Mary Wollstonecraft’s life was unconventional in the extreme. She had affairs, she lived with men while still unmarried, she bore a child out of wedlock, and perhaps most shocking of all, she wrote pamphlets challenging the views of her male contemporaries. She took on the major thinkers of the day, both conservative and radical. She wrote The Vindication of the Rights of Men in 1790, as a riposte to Edmund Burke’s Reflections on the Revolution in France. Two years later, she answered Tom Paine’s Rights of Man with A Vindication of the Rights of Women, putting the case for the other half of the human race. She even took the sainted Rousseau to task for his dismissal of women. Burke was a pillar of the establishment; Tom Paine the leading radical thinker of the day; Rousseau wrote the Social Contract on which the American and French Revolutions were based, but Mary Wollstonecraft was determined to have her say and did not regard her relative youth, her lack of formal education, or her sex as prohibitions. She demanded to have her opinion heard. She saw it as her right.


‘It is time to effect a revolution in female manners – time to restore to them their lost dignity – and make them, as part of the human species, labour by reforming themselves to reform the world.’

Mary Wollstonecraft was arguing for equal rights, for men and women alike. She was the first to make such a radical claim and her audacity catapulted her to fame. It earned her the title ‘hyena in petticoats’ but she would not be intimidated or bullied into silence. She was well before her time. It would take close to a hundred years before men gained the right to vote, let alone women, but the call she made for equality would echo down from one century to another, to be taken up by the Pankhursts and the Suffragettes in Britain and by Susan B. Anthony, Elizabeth Cady Stanton and The National Woman Suffrage Association in America. Her voice would not be, could not be silenced.
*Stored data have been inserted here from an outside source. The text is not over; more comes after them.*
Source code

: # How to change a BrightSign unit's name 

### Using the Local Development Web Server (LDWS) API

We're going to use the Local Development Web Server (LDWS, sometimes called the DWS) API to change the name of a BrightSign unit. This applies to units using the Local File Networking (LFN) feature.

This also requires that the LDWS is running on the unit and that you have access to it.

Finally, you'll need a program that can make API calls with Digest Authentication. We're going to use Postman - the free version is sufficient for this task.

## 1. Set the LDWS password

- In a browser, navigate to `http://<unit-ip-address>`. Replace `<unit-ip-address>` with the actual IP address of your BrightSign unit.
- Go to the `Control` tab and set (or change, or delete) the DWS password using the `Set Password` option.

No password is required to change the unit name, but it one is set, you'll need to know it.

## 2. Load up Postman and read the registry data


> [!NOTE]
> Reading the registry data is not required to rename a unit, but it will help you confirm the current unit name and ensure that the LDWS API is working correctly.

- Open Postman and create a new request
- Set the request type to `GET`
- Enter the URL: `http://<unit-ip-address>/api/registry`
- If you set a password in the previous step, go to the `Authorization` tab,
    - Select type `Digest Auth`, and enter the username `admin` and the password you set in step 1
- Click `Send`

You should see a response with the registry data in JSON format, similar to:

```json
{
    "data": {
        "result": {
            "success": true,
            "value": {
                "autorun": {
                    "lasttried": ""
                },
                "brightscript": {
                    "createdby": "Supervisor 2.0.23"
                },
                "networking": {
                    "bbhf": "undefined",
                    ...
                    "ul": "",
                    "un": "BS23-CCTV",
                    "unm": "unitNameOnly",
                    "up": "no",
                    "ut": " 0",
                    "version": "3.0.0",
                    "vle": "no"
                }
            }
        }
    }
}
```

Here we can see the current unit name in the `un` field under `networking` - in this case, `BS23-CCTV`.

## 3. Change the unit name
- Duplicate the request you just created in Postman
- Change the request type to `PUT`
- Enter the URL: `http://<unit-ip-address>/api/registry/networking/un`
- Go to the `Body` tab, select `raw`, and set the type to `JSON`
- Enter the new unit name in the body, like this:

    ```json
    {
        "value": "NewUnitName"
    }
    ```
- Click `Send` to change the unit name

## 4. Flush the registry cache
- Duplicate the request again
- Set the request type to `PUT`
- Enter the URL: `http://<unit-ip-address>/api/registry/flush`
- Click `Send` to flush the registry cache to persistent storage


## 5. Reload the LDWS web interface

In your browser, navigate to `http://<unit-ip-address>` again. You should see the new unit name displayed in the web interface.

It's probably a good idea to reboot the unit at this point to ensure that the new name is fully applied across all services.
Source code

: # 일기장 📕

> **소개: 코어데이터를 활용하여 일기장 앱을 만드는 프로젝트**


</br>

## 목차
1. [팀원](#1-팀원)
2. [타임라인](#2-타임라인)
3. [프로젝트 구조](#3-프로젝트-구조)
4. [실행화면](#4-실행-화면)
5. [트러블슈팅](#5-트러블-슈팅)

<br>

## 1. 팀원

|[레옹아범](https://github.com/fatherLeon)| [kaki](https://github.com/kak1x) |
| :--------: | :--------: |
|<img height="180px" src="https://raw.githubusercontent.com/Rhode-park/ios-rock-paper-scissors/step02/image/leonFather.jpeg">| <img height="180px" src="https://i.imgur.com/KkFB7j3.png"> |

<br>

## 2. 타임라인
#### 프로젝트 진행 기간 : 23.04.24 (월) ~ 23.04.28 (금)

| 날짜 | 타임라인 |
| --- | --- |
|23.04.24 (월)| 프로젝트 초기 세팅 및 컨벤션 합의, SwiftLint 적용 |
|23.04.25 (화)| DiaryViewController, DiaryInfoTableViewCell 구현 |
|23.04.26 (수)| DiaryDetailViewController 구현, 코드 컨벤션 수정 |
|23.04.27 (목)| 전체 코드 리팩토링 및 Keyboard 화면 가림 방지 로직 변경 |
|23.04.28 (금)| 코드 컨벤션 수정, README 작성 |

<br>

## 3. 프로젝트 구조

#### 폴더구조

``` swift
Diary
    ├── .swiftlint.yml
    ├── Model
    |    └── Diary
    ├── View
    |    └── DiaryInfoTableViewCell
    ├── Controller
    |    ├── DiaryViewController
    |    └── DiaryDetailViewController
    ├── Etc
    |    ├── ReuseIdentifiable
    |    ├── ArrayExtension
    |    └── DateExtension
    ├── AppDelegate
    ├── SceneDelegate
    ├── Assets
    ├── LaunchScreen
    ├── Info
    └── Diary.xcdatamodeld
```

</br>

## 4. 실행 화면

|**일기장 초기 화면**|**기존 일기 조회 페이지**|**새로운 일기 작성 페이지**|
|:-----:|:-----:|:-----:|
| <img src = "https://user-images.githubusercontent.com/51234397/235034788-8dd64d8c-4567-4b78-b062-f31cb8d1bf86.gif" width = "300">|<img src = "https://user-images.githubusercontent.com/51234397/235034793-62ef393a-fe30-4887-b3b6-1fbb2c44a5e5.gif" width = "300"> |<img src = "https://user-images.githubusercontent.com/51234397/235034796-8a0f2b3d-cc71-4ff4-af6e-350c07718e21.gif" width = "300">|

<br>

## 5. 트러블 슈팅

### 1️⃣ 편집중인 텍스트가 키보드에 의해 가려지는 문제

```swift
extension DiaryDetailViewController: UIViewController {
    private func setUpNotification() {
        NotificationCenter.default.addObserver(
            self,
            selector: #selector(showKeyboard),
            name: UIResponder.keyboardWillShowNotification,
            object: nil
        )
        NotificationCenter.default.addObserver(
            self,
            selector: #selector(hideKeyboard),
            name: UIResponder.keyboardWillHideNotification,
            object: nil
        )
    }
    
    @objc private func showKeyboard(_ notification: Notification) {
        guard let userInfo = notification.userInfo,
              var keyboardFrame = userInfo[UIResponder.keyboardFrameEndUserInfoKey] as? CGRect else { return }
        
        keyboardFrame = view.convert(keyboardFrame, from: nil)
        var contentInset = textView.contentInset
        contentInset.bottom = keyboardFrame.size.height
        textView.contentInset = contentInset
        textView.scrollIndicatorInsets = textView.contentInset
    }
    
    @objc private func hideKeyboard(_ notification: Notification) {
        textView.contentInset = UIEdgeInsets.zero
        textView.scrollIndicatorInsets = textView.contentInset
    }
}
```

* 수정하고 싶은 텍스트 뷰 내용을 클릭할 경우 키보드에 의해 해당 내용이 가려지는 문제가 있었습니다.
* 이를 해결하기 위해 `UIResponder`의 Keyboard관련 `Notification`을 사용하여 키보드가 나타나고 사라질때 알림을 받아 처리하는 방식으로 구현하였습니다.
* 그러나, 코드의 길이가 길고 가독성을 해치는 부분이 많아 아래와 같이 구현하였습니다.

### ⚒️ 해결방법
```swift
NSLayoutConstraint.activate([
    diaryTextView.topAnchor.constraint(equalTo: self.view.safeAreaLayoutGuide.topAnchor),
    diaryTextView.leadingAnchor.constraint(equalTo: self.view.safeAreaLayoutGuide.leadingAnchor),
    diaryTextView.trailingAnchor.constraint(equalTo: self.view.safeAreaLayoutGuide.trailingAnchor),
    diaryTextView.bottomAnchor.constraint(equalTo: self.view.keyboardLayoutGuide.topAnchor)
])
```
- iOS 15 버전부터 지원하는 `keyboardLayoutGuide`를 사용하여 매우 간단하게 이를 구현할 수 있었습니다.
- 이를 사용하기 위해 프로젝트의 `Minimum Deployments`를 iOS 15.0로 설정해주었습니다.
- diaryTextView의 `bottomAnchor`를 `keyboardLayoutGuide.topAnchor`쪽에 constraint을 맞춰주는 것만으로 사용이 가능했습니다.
Her intellectual daring was matched by her physical courage. At a time when most people were heading in the opposite direction, she went to Paris at the height of the Revolution to witness events for herself. She arrived barely a month before Louis XVI was guillotined and joined a group of expatriates which included the British writer Helen Maria Williams. She fell passionately in love with an American adventurer, Gilbert Imlay, and had a daughter, Fanny, by him.  She stayed in France through the height of the Revolution, even though foreigners were interdit, subject to arrest and the threat of the guillotine. Her An Historical and Moral View of the French Revolution was published in 1794.






 

















She returned to England in 1795. She continued to travel and to publish. In March 1797, she married fellow writer and philosopher, William Godwin. She had only a few months left to live. Being a woman got her in the end. She died in September 1797, a few days after giving birth to her second daughter, Mary. The placenta failed to come away cleanly and she died in hideous agony as her doctor tore it out of her, piece by piece, thereby introducing the septicaemia which would kill her.


She described herself as ‘the first of a new genus’. I’m proud to belong to the same family.